If you lose your passport, immediately notify the local police and the nearest embassy or consulate of your home government. To expedite its replacement, you will need to know all information previously recorded and show ID and proof of citizenship. In some cases, a replacement may take weeks to process, and it may be valid only for a limited time. Any visas stamped in your old passport will be irretrievably lost. In an emergency, ask for immediate temporary traveling papers that will permit you to re-enter your home country.
Traveling alone has distinct advantages: travelers have free reign to see what they please without compromising their ambitious plans to accommodate companions. Rather than viewing landmarks and sights with a familiar group, the traveler branches out; he sees the same sights and landmarks but interacts more with locals. The lone traveler experiences more than a chain of cash-raking tourist stops and takes a closer peek at local culture.
However, traveling alone is not without its downsides. It often means no group discounts and steeper hotel rates; for many unfamiliar with local language or culture, loneliness sets in. Staying in hostels can ease financial constraints and provide a community of fellow travelers, but safety concerns applicable to lone travelers are not as easily addressed.
Safety is always a travelers’ primary concern, but lone travelers must be especially conscious of their personal security: if others realize that a traveler is alone, that person is more vulnerable to unwanted attention and crime. Especially when visiting an obscure destination or venturing out at night, it is often best to arrange a group trip with hotel or hostel companions. However, there are times when one is left alone; in this case, a dose of deception is in order: mentioning that a spouse, fiancée, or in-law is waiting across the street fends off unwanted attention. Some even wear a cheap or fake wedding ring to present at nightclubs and bars. In general, travelers should adhere to a simple rule: to avoid becoming a target and garnering unwanted attention, lone travelers should always conceal the fact that they are by themselves.
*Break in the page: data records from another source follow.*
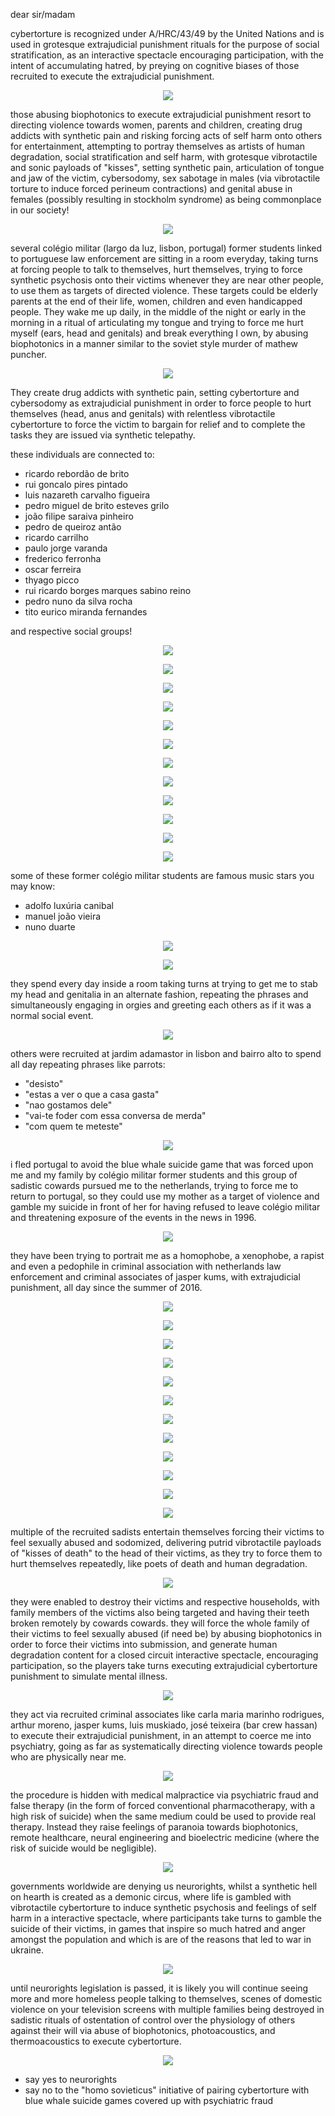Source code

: dear sir/madam


cybertorture is recognized under A/HRC/43/49 by the United Nations and is used in grotesque extrajudicial punishment rituals for the purpose of social stratification, as an interactive spectacle encouraging participation, with the intent of accumulating hatred, by preying on cognitive biases of those recruited to execute the extrajudicial punishment.


<p align="center" width="100%"><img src="https://raw.githubusercontent.com/strikles/atac-data/main/messages/assets/img/jesus/golgota.png"></p>


those abusing biophotonics to execute extrajudicial punishment resort to directing violence towards women, parents and children, creating drug addicts with synthetic pain and risking forcing acts of self harm onto others for entertainment, attempting to portray themselves as artists of human degradation, social stratification and self harm, with grotesque vibrotactile and sonic payloads of "kisses", setting synthetic pain, articulation of tongue and jaw of the victim, cybersodomy, sex sabotage in males (via vibrotactile torture to induce forced perineum contractions) and genital abuse in females (possibly resulting in stockholm syndrome) as being commonplace in our society!


<p align="center" width="100%"><img src="https://raw.githubusercontent.com/strikles/atac-data/main/messages/assets/img/jesus/jesus_lamb.png"></p>


several colégio militar (largo da luz, lisbon, portugal) former students linked to portuguese law enforcement are sitting in a room everyday, taking turns at forcing people to talk to themselves, hurt themselves, trying to force synthetic psychosis onto their victims whenever they are near other people, to use them as targets of directed violence. These targets could be elderly parents at the end of their life, women,  children and even handicapped people. They wake me up daily, in the middle of the night or early in the morning in a ritual of articulating my tongue and trying to force me hurt myself (ears, head and genitals) and break everything I own, by abusing biophotonics in a manner similar to the soviet style murder of mathew puncher.


<p align="center" width="100%"><img src="https://raw.githubusercontent.com/strikles/atac-data/main/messages/assets/img/matthew_puncher.png"></p>


They create drug addicts with synthetic pain, setting cybertorture and cybersodomy as extrajudicial punishment in order to force people to hurt themselves (head, anus and genitals) with relentless vibrotactile cybertorture to force the victim to bargain for relief and to complete the tasks they are issued via synthetic telepathy.


these individuals are connected to:


* ricardo rebordão de brito
* rui goncalo pires pintado
* luis nazareth carvalho figueira
* pedro miguel de brito esteves grilo
* joão filipe saraiva pinheiro
* pedro de queiroz antão
* ricardo carrilho
* paulo jorge varanda
* frederico ferronha
* oscar ferreira
* thyago picco
* rui ricardo borges marques sabino reino
* pedro nuno da silva rocha
* tito eurico miranda fernandes

and respective social groups!


<p align="center" width="100%"><img src="https://raw.githubusercontent.com/strikles/atac-data/main/messages/assets/img/alumni/rrb.png"></p>

<p align="center" width="100%"><img src="https://raw.githubusercontent.com/strikles/atac-data/main/messages/assets/img/alumni/rui_pintado.png"></p>

<p align="center" width="100%"><img src="https://raw.githubusercontent.com/strikles/atac-data/main/messages/assets/img/alumni/luis_figueira.png"></p>

<p align="center" width="100%"><img src="https://raw.githubusercontent.com/strikles/atac-data/main/messages/assets/img/alumni/pedro_grilo.png"></p>

<p align="center" width="100%"><img src="https://raw.githubusercontent.com/strikles/atac-data/main/messages/assets/img/alumni/jfsp.png"></p>

<p align="center" width="100%"><img src="https://raw.githubusercontent.com/strikles/atac-data/main/messages/assets/img/alumni/pedro_antao.png"></p>

<p align="center" width="100%"><img src="https://raw.githubusercontent.com/strikles/atac-data/main/messages/assets/img/alumni/ricardo_carrilho.png"></p>

<p align="center" width="100%"><img src="https://raw.githubusercontent.com/strikles/atac-data/main/messages/assets/img/alumni/paulo_varanda.png"></p>

<p align="center" width="100%"><img src="https://raw.githubusercontent.com/strikles/atac-data/main/messages/assets/img/alumni/ferronha.png"></p>

<p align="center" width="100%"><img src="https://raw.githubusercontent.com/strikles/atac-data/main/messages/assets/img/alumni/oscar_ferreira.png"></p>

<p align="center" width="100%"><img src="https://raw.githubusercontent.com/strikles/atac-data/main/messages/assets/img/alumni/thyago_picco.png"></p>

<p align="center" width="100%"><img src="https://raw.githubusercontent.com/strikles/atac-data/main/messages/assets/img/alumni/cm_1988.png"></p>
  

some of these former colégio militar students are famous music stars you may know:


* adolfo luxúria canibal
* manuel joão vieira
* nuno duarte


<p align="center" width="100%"><img src="https://raw.githubusercontent.com/strikles/atac-data/main/messages/assets/img/alumni/mjv.png"></p>

<p align="center" width="100%"><img src="https://raw.githubusercontent.com/strikles/atac-data/main/messages/assets/img/alumni/alc.png"></p>


they spend every day inside a room taking turns at trying to get me to stab my head and genitalia in an alternate fashion, repeating the phrases and simultaneously engaging in orgies and greeting each others as if it was a normal social event. 


<p align="center" width="100%"><img src="https://raw.githubusercontent.com/strikles/atac-data/main/messages/assets/img/jesus/jesus_cross.png"></p>


others were recruited at jardim adamastor in lisbon and bairro alto to spend all day repeating phrases like parrots:


* "desisto"
* "estas a ver o que a casa gasta"
* "nao gostamos dele"
* "vai-te foder com essa conversa de merda"
* "com quem te meteste"


<p align="center" width="100%"><img src="https://raw.githubusercontent.com/strikles/atac-data/main/messages/assets/img/jesus/golgota.png"></p>


i fled portugal to avoid the blue whale suicide game that was forced upon me and my family by colégio militar former students and this group of sadistic cowards pursued me to the netherlands, trying to force me to return to portugal, so they could use my mother as a target of violence and gamble my suicide in front of her for having refused to leave colégio militar and threatening exposure of the events in the news in 1996.


<p align="center" width="100%"><img src="https://raw.githubusercontent.com/strikles/atac-data/main/messages/assets/img/jesus/jesus_carrying_cross.png"></p>


they have been trying to portrait me as a homophobe, a xenophobe, a rapist and even a pedophile in criminal association with netherlands law enforcement and criminal associates of jasper kums, with extrajudicial punishment, all day since the summer of 2016.


<p align="center" width="100%"><img src="https://raw.githubusercontent.com/strikles/atac-data/main/messages/assets/img/others/jasper_kums.png"></p>

<p align="center" width="100%"><img src="https://raw.githubusercontent.com/strikles/atac-data/main/messages/assets/img/others/arthur_moreno.png"></p>

<p align="center" width="100%"><img src="https://raw.githubusercontent.com/strikles/atac-data/main/messages/assets/img/others/luis_muskiado.png"></p>

<p align="center" width="100%"><img src="https://raw.githubusercontent.com/strikles/atac-data/main/messages/assets/img/others/paulinho.png"></p>

<p align="center" width="100%"><img src="https://raw.githubusercontent.com/strikles/atac-data/main/messages/assets/img/others/joel.png"></p>

<p align="center" width="100%"><img src="https://raw.githubusercontent.com/strikles/atac-data/main/messages/assets/img/others/marcelo_lima.png"></p>

<p align="center" width="100%"><img src="https://raw.githubusercontent.com/strikles/atac-data/main/messages/assets/img/others/bill_wandi.png"></p>

<p align="center" width="100%"><img src="https://raw.githubusercontent.com/strikles/atac-data/main/messages/assets/img/others/pedro_caetano.png"></p>

<p align="center" width="100%"><img src="https://raw.githubusercontent.com/strikles/atac-data/main/messages/assets/img/others/goncalo_duarte.png"></p>

<p align="center" width="100%"><img src="https://raw.githubusercontent.com/strikles/atac-data/main/messages/assets/img/others/tiago_roque.png"></p>

<p align="center" width="100%"><img src="https://raw.githubusercontent.com/strikles/atac-data/main/messages/assets/img/others/mazivo.png"></p>

<p align="center" width="100%"><img src="https://raw.githubusercontent.com/strikles/atac-data/main/messages/assets/img/others/joao_leiria.png"></p>



multiple of the recruited sadists entertain themselves forcing their victims to feel sexually abused and sodomized, delivering putrid vibrotactile payloads of "kisses of death" to the head of their victims, as they try to force them to hurt themselves repeatedly, like poets of death and human degradation.


<p align="center" width="100%"><img src="https://raw.githubusercontent.com/strikles/atac-data/main/messages/assets/img/jesus/holy_spirit.png"></p>


they were enabled to destroy their victims and respective households, with family members of the victims also being targeted and having their teeth broken remotely by cowards cowards. they will force the whole family of their victims to feel sexually abused (if need be) by abusing biophotonics in order to force their victims into submission, and generate human degradation content for a closed circuit interactive spectacle, encouraging participation, so the players take turns executing extrajudicial cybertorture punishment to simulate mental illness.


<p align="center" width="100%"><img src="https://raw.githubusercontent.com/strikles/atac-data/main/messages/assets/img/jesus/monk.png"></p>


they act via recruited criminal associates like carla maria marinho rodrigues, arthur moreno, jasper kums, luis muskiado, josé teixeira (bar crew hassan) to execute their extrajudicial punishment, in an attempt to coerce me into psychiatry, going as far as systematically directing violence towards people who are physically near me.


<p align="center" width="100%"><img src="https://raw.githubusercontent.com/strikles/atac-data/main/messages/assets/img/jesus/resurrection.png"></p>


the procedure is hidden with medical malpractice via psychiatric fraud and false therapy (in the form of forced conventional pharmacotherapy, with a high risk of suicide) when the same medium could be used to provide real therapy. Instead they raise feelings of paranoia towards biophotonics, remote healthcare, neural engineering and bioelectric medicine (where the risk of suicide would be negligible).


<p align="center" width="100%"><img src="https://raw.githubusercontent.com/strikles/atac-data/main/messages/assets/img/jesus/lamb_of_god.png"></p>


governments worldwide are denying us neurorights, whilst a synthetic hell on hearth is created as a demonic circus, where life is gambled with vibrotactile cybertorture to induce synthetic psychosis and feelings of self harm in a interactive spectacle, where participants take turns to gamble the suicide of their victims, in games that inspire so much hatred and anger amongst the population and which is are of the reasons that led to war in ukraine.


<p align="center" width="100%"><img src="https://raw.githubusercontent.com/strikles/atac-data/main/messages/assets/img/jesus/adam_tree_of_life.png"></p>


until neurorights legislation is passed, it is likely you will continue seeing more and more homeless people talking to themselves, scenes of domestic violence on your television screens with multiple families being destroyed in sadistic rituals of ostentation of control over the physiology of others against their will via abuse of biophotonics, photoacoustics, and thermoacoustics to execute cybertorture.


<p align="center" width="100%"><img src="https://raw.githubusercontent.com/strikles/atac-data/main/messages/assets/img/books/homo_sovieticus.png"></p>


* say yes to neurorights
* say no to the "homo sovieticus" initiative of pairing cybertorture with blue whale suicide games covered up with psychiatric fraud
Avoiding Lost Luggage Woes
Air travel is way up again, with a record number of travelers expected by the end of the year, despite insane security lines and fuel prices.
However, so are the incidents of the airlines losing checked luggage; especially since an earlier ban on carry-on liquids resulted in a 30 percent increase in checked bags.
In fact, nearly four million bags last year were either lost or damaged, making it the number three complaint by passengers, after flight delays and cancellations.
And while a few airlines are worse than others, this is a situation that is costing all of the airlines dearly -- not just in claims, but also in installing new bag technology into airports.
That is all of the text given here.